Un chien dressé à coups de trique, maigre et soumis, s'enfuit comme un maraud, détournant par instants sa tête servile, vers des poursuivants, inexistants. Fidèle image de tous ici, bêtes et gens.
Le soleil, lent, vieillard, façonne doucement des fruits, des fleurs, des blés qui meurent chaque année, mangés, cueillis, fauchés, pour que chacun nourrisse son tourment.
Parfois un bruit. Puis le silence. Puis un bruit de nouveau qui gonfle, devient gros, s'enfuit. Decrescendo. Une moto ? une auto ? Peut-être rien. Un bruit tout seul, aveugle et terrifiant, qui fonce, vers l'amnésie du temps.
Le soir débarque sur les prés, démonte la forêt, enroule les sentiers où vont tourner en rond les promeneurs attardés, toute la nuit, toute la nuit.
Au petit jour, on les retrouve, immobiles, couchés, les bras tendus vers l'horizon, et les yeux grands ouverts, dans leurs plus beaux atours. On sait bien qu'ils sont morts d'amour.Mais c'est toujours douloureux de l'admettre.

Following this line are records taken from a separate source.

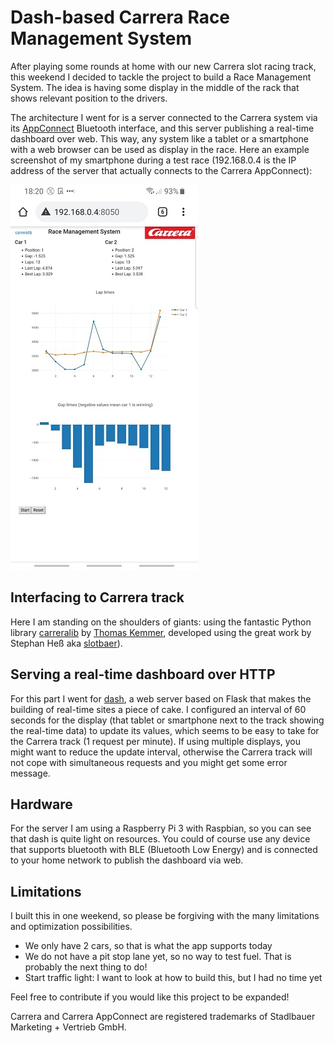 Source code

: # Dash-based Carrera Race Management System

After playing some rounds at home with our new Carrera slot racing track, this weekend I decided to tackle the project to build a Race Management System. The idea is having some display in the middle of the rack that shows relevant position to the drivers.

The architecture I went for is a server connected to the Carrera system via its [AppConnect](https://www.carrera-toys.com/en/product/20030369-carrera-appconnect) Bluetooth interface, and this server publishing a real-time dashboard over web. This way, any system like a tablet or a smartphone with a web browser can be used as display in the race. Here an example screenshot of my smartphone during a test race (192.168.0.4 is the IP address of the server that actually connects to the Carrera AppConnect):

![Screenshot](screenshot_android_01.jpg)

## Interfacing to Carrera track

Here I am standing on the shoulders of giants: using the fantastic Python library [carreralib](https://github.com/tkem/carreralib) by [Thomas Kemmer](https://github.com/tkem), developed using the great work by Stephan Heß aka [slotbaer](https://www.slotbaer.de)).

## Serving a real-time dashboard over HTTP

For this part I went for [dash](https://dash.plotly.com/), a web server based on Flask that makes the building of real-time sites a piece of cake. I configured an interval of 60 seconds for the display (that tablet or smartphone next to the track showing the real-time data) to update its values, which seems to be easy to take for the Carrera track (1 request per minute). If using multiple displays, you might want to reduce the update interval, otherwise the Carrera track will not cope with simultaneous requests and you might get some error message.

## Hardware

For the server I am using a Raspberry Pi 3 with Raspbian, so you can see that dash is quite light on resources. You could of course use any device that supports bluetooth with BLE (Bluetooth Low Energy) and is connected to your home network to publish the dashboard via web.

## Limitations

I built this in one weekend, so please be forgiving with the many limitations and optimization possibilities.

* We only have 2 cars, so that is what the app supports today
* We do not have a pit stop lane yet, so no way to test fuel. That is probably the next thing to do!
* Start traffic light: I want to look at how to build this, but I had no time yet

Feel free to contribute if you would like this project to be expanded!

Carrera and Carrera AppConnect are registered trademarks of Stadlbauer Marketing + Vertrieb GmbH.
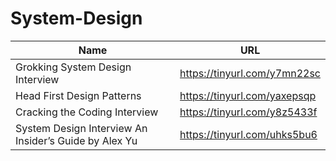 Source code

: # System-Design

| Name                                                                      | URL                                                      |
| ------------------------------------------------------------------------- | -------------------------------------------------------- |
|  Grokking System Design Interview                        | https://tinyurl.com/y7mn22sc              |
|  Head First Design Patterns                        | https://tinyurl.com/yaxepsqp            |
|  Cracking the Coding Interview                        | https://tinyurl.com/y8z5433f            |
|  System Design Interview An Insider’s Guide by Alex Yu                        | https://tinyurl.com/uhks5bu6            |


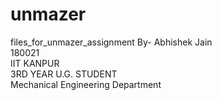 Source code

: # unmazer
files_for_unmazer_assignment
By- Abhishek Jain<br/>
    180021<br/>
    IIT KANPUR<br/>
    3RD YEAR U.G. STUDENT<br/>
    Mechanical Engineering Department
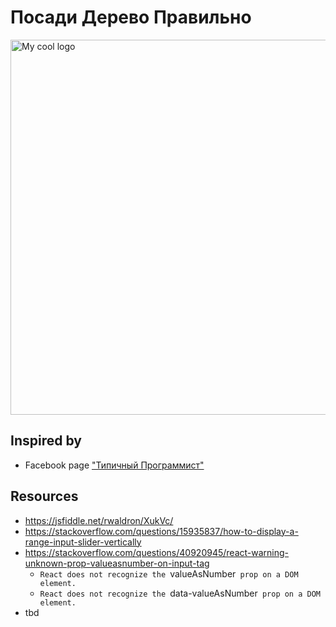 Посади Дерево Правильно
===

<img src="https://raw.githubusercontent.com/alundiak/posady-derevo-pravylno/09e16d02b767432cdad4653fbe4eb7f7439eb05c/src/images/from_facebook.jpg" width="600px" alt="My cool logo"/>

## Inspired by

- Facebook page ["Типичный Программист"](https://www.facebook.com/tproger/photos/a.549678675067486/2087584794610192/?type=3&theater)

## Resources

- https://jsfiddle.net/rwaldron/XukVc/
- https://stackoverflow.com/questions/15935837/how-to-display-a-range-input-slider-vertically
- https://stackoverflow.com/questions/40920945/react-warning-unknown-prop-valueasnumber-on-input-tag
    - `React does not recognize the `valueAsNumber` prop on a DOM element.`
    - `React does not recognize the `data-valueAsNumber` prop on a DOM element.`
- tbd

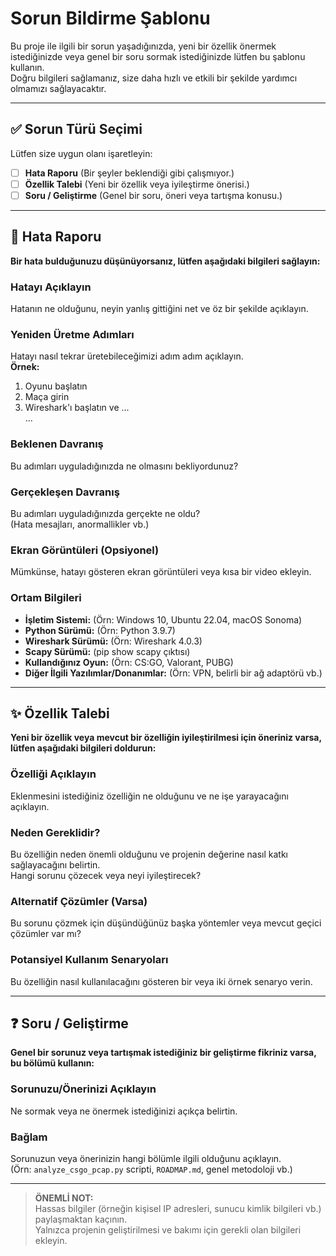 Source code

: # Sorun Bildirme Şablonu

Bu proje ile ilgili bir sorun yaşadığınızda, yeni bir özellik önermek istediğinizde veya genel bir soru sormak istediğinizde lütfen bu şablonu kullanın.  
Doğru bilgileri sağlamanız, size daha hızlı ve etkili bir şekilde yardımcı olmamızı sağlayacaktır.

---

## ✅ Sorun Türü Seçimi

Lütfen size uygun olanı işaretleyin:

- [ ] **Hata Raporu** (Bir şeyler beklendiği gibi çalışmıyor.)  
- [ ] **Özellik Talebi** (Yeni bir özellik veya iyileştirme önerisi.)  
- [ ] **Soru / Geliştirme** (Genel bir soru, öneri veya tartışma konusu.)

---

## 🐞 Hata Raporu

**Bir hata bulduğunuzu düşünüyorsanız, lütfen aşağıdaki bilgileri sağlayın:**

### Hatayı Açıklayın  
Hatanın ne olduğunu, neyin yanlış gittiğini net ve öz bir şekilde açıklayın.

### Yeniden Üretme Adımları  
Hatayı nasıl tekrar üretebileceğimizi adım adım açıklayın.  
**Örnek:**
1. Oyunu başlatın  
2. Maça girin  
3. Wireshark'ı başlatın ve ...  
...

### Beklenen Davranış  
Bu adımları uyguladığınızda ne olmasını bekliyordunuz?

### Gerçekleşen Davranış  
Bu adımları uyguladığınızda gerçekte ne oldu?  
(Hata mesajları, anormallikler vb.)

### Ekran Görüntüleri (Opsiyonel)  
Mümkünse, hatayı gösteren ekran görüntüleri veya kısa bir video ekleyin.

### Ortam Bilgileri

- **İşletim Sistemi:** (Örn: Windows 10, Ubuntu 22.04, macOS Sonoma)  
- **Python Sürümü:** (Örn: Python 3.9.7)  
- **Wireshark Sürümü:** (Örn: Wireshark 4.0.3)  
- **Scapy Sürümü:** (pip show scapy çıktısı)  
- **Kullandığınız Oyun:** (Örn: CS:GO, Valorant, PUBG)  
- **Diğer İlgili Yazılımlar/Donanımlar:** (Örn: VPN, belirli bir ağ adaptörü vb.)

---

## ✨ Özellik Talebi

**Yeni bir özellik veya mevcut bir özelliğin iyileştirilmesi için öneriniz varsa, lütfen aşağıdaki bilgileri doldurun:**

### Özelliği Açıklayın  
Eklenmesini istediğiniz özelliğin ne olduğunu ve ne işe yarayacağını açıklayın.

### Neden Gereklidir?  
Bu özelliğin neden önemli olduğunu ve projenin değerine nasıl katkı sağlayacağını belirtin.  
Hangi sorunu çözecek veya neyi iyileştirecek?

### Alternatif Çözümler (Varsa)  
Bu sorunu çözmek için düşündüğünüz başka yöntemler veya mevcut geçici çözümler var mı?

### Potansiyel Kullanım Senaryoları  
Bu özelliğin nasıl kullanılacağını gösteren bir veya iki örnek senaryo verin.

---

## ❓ Soru / Geliştirme

**Genel bir sorunuz veya tartışmak istediğiniz bir geliştirme fikriniz varsa, bu bölümü kullanın:**

### Sorunuzu/Önerinizi Açıklayın  
Ne sormak veya ne önermek istediğinizi açıkça belirtin.

### Bağlam  
Sorunuzun veya önerinizin hangi bölümle ilgili olduğunu açıklayın.  
(Örn: `analyze_csgo_pcap.py` scripti, `ROADMAP.md`, genel metodoloji vb.)

---

> **ÖNEMLİ NOT:**  
> Hassas bilgiler (örneğin kişisel IP adresleri, sunucu kimlik bilgileri vb.) paylaşmaktan kaçının.  
> Yalnızca projenin geliştirilmesi ve bakımı için gerekli olan bilgileri ekleyin.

Car le matin dépose au bord des champs l'espérance qu'ils n'ont pas eu le temps de reconnaître.
Partir ? Fuir l'ennui des campagnes ? S'en aller habiter des châteaux en Espagne ? Il y a mieux, il y a la ville, avec des gens nombreux qui parlent fort et pensent que marcher dans les rues sans soleil et sans joie donne cent ans d'avance.
Et que faire la taupe dans des couloirs sous terre, courir dans tous les sens comme un soldat en guerre donne envers le candide ignorant tout cela un permis d'arrogance.
Partir ? Peut-on guérir l'ennui que secrète l'immobile des terres ? Ou faut-il se résoudre à aimer leur mystère ?
Pour qui sait s'avancer vers les sillons d'octobre, et saisir dans sa paume quelque motte blonde, et l'écraser, jusqu'à ce que, poussière, elle devienne vent… les terres mortes sont la vérité du monde.Voici, en un sonnet joli, l'ennui des campagnes et l'envie de pays de cocagne traités par la rose, le fruit, et Vincent Muselli.

VERS LES VILLES

Puisque malgré l'éclat de leur plus beau costume
Tu n'as point reconnu les fleurs de ton jardin,
Puisque tu n'as trouvé que ta propre amertume
Cachée au fond des fruits offerts à ton dédain,

Et puisqu'enfin l'ennui, dévorant tes journées,
Rôde comme un voleur autour de ta maison,
Quitte l'azur banal et les pourpres fanées
Dont les soleils usés tissent ton horizon.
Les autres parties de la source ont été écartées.